* To do: Reprint all records below exactly. No images.
[Information provided Boundary: Start]
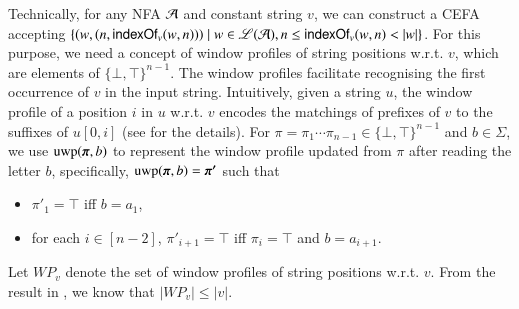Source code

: Technically, for any NFA $\mathcal{A}$ and constant string $v$, we can construct a CEFA accepting $\{(w, (n, \mathsf{indexOf}_v(w, n)))\mid w\in \mathscr{L}(\mathcal{A}), n \le \mathsf{indexOf}_v(w, n) < |w| \}$. 
For this purpose, we need a concept of window profiles of  string positions w.r.t. $v$, which are elements of $\{\bot, \top\}^{n-1}$. The window profiles facilitate recognising the first occurrence of $v$ in the input string.  Intuitively, given a string $u$, the window profile of a position $i$ in $u$ w.r.t. $v$ encodes the matchings of prefixes of $v$ to the suffixes of $u[0,i]$ (see \cite{CCH+18} for the details). For $\pi = \pi_1 \cdots \pi_{n-1} \in \{\bot, \top\}^{n-1}$ and $b \in \Sigma$, we use $\uwp(\vec{\pi}, b)$ to represent the window profile updated from $\pi$ after reading the letter $b$, specifically, $\uwp(\vec{\pi}, b) = \vec{\pi'}$ such that  
\begin{itemize}
\item $\pi'_1 = \top$ iff $b = a_1$, 
%
\item for each $i \in [n-2]$, $\pi'_{i+1} = \top$ iff $\pi_{i} = \top$ and $b = a_{i+1}$. 
\end{itemize}
Let $WP_v$ denote the set of window profiles of string positions w.r.t. $v$. From the result in \cite{CCH+18}, we know that $|WP_v| \le |v|$.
[Information provided Boundary: End]
* Exercise solution:
Source code

: Technically, for any NFA $\mathcal{A}$ and constant string $v$, we can construct a CEFA accepting $\{(w, (n, \mathsf{indexOf}_v(w, n)))\mid w\in \mathscr{L}(\mathcal{A}), n \le \mathsf{indexOf}_v(w, n) < |w| \}$. 
For this purpose, we need a concept of window profiles of  string positions w.r.t. $v$, which are elements of $\{\bot, \top\}^{n-1}$. The window profiles facilitate recognising the first occurrence of $v$ in the input string.  Intuitively, given a string $u$, the window profile of a position $i$ in $u$ w.r.t. $v$ encodes the matchings of prefixes of $v$ to the suffixes of $u[0,i]$ (see \cite{CCH+18} for the details). For $\pi = \pi_1 \cdots \pi_{n-1} \in \{\bot, \top\}^{n-1}$ and $b \in \Sigma$, we use $\uwp(\vec{\pi}, b)$ to represent the window profile updated from $\pi$ after reading the letter $b$, specifically, $\uwp(\vec{\pi}, b) = \vec{\pi'}$ such that  
\begin{itemize}
\item $\pi'_1 = \top$ iff $b = a_1$, 
%
\item for each $i \in [n-2]$, $\pi'_{i+1} = \top$ iff $\pi_{i} = \top$ and $b = a_{i+1}$. 
\end{itemize}
Let $WP_v$ denote the set of window profiles of string positions w.r.t. $v$. From the result in \cite{CCH+18}, we know that $|WP_v| \le |v|$.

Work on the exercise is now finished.